(Records excerpted from a collection)
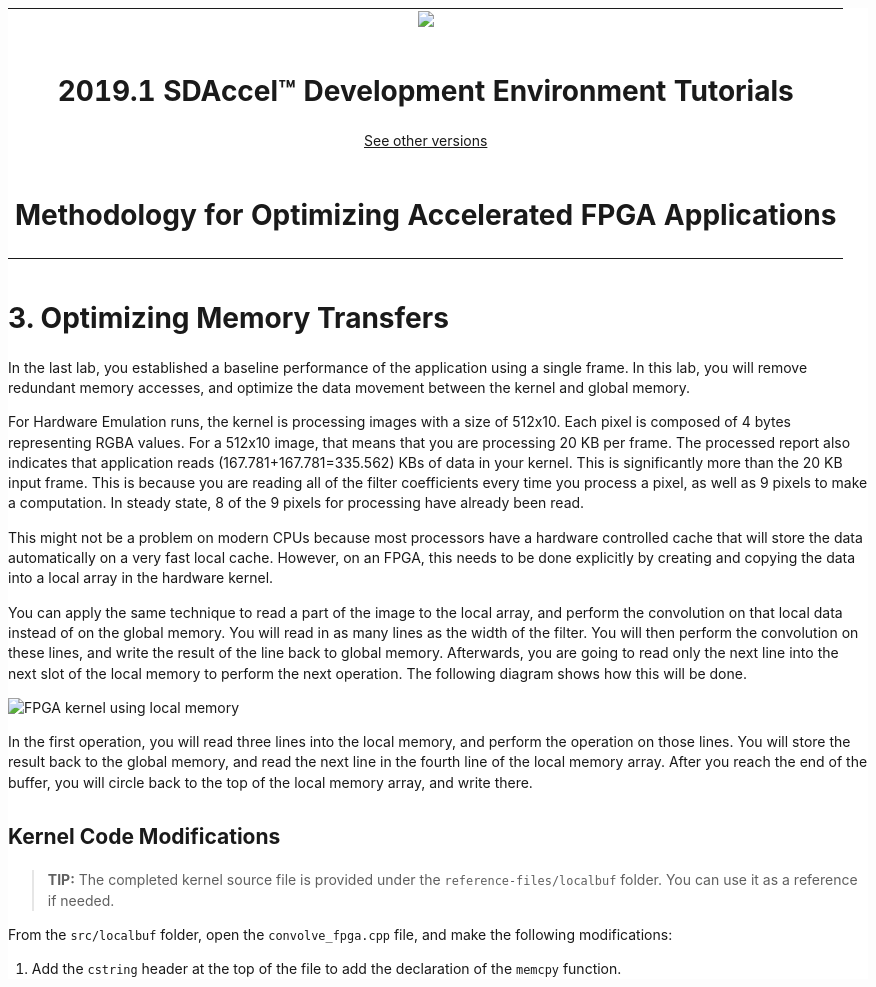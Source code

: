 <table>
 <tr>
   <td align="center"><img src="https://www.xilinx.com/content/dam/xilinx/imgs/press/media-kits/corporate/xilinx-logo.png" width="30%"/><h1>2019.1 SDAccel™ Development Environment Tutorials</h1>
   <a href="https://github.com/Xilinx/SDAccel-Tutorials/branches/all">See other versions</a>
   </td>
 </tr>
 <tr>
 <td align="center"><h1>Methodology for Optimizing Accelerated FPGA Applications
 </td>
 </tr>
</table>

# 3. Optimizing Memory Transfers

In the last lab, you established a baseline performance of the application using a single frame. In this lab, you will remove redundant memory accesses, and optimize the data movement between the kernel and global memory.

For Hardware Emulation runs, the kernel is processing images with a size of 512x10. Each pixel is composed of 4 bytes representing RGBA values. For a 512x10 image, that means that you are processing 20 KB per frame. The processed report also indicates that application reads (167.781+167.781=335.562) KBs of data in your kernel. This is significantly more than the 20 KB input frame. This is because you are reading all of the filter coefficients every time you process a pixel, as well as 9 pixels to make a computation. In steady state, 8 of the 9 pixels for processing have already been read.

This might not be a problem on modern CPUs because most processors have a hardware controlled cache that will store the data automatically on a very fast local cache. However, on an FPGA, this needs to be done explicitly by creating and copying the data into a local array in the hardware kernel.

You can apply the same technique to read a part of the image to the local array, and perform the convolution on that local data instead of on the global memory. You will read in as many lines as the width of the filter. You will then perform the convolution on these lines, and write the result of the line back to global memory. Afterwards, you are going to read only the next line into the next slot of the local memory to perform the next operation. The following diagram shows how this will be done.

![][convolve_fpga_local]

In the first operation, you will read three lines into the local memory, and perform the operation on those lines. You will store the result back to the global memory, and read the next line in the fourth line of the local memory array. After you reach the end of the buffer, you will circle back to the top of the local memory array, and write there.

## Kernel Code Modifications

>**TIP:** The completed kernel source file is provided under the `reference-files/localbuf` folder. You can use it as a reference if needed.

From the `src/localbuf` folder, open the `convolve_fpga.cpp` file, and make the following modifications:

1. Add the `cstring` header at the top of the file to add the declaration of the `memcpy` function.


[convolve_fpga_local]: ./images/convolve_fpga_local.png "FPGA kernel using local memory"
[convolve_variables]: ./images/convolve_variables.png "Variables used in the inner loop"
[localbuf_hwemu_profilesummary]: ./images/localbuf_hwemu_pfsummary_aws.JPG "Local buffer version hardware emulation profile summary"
...
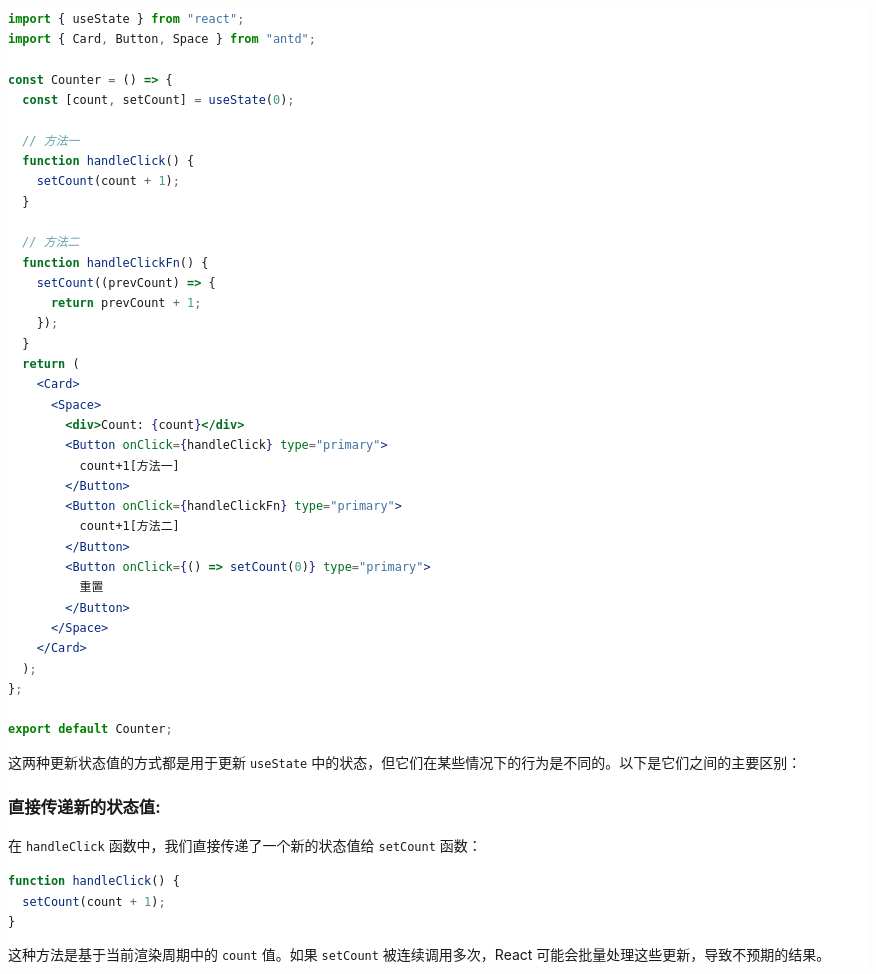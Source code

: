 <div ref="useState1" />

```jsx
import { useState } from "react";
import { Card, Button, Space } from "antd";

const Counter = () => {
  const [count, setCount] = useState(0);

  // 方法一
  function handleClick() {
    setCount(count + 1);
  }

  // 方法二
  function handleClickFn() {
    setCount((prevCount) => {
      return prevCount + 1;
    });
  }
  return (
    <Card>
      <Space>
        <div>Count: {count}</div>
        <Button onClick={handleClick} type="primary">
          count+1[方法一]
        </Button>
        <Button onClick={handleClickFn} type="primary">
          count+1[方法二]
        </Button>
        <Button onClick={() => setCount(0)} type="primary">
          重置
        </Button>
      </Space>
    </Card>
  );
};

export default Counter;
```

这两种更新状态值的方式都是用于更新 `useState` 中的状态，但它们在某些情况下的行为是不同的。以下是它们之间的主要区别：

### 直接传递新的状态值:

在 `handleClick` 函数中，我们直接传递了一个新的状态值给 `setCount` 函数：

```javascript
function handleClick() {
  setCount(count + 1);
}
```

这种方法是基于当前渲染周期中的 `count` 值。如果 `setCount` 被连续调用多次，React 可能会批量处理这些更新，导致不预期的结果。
--
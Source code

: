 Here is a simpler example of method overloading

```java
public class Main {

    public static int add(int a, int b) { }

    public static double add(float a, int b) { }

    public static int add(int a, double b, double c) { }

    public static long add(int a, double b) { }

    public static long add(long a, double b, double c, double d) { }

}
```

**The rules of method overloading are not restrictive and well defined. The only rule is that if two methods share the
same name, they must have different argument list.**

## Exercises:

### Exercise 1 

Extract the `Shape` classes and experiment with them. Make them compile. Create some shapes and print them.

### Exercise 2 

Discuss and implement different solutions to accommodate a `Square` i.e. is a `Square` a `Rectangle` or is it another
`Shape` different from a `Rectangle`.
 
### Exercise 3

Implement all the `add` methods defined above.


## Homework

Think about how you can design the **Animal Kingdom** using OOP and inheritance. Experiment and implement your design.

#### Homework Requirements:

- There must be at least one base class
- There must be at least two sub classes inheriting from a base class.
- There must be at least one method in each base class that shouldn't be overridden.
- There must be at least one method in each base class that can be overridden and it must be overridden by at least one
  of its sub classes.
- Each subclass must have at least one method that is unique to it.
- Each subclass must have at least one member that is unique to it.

(Task to complete)
Across the data, tally the lines containing "Rectangle" and give back the number alone.

(Task response)
2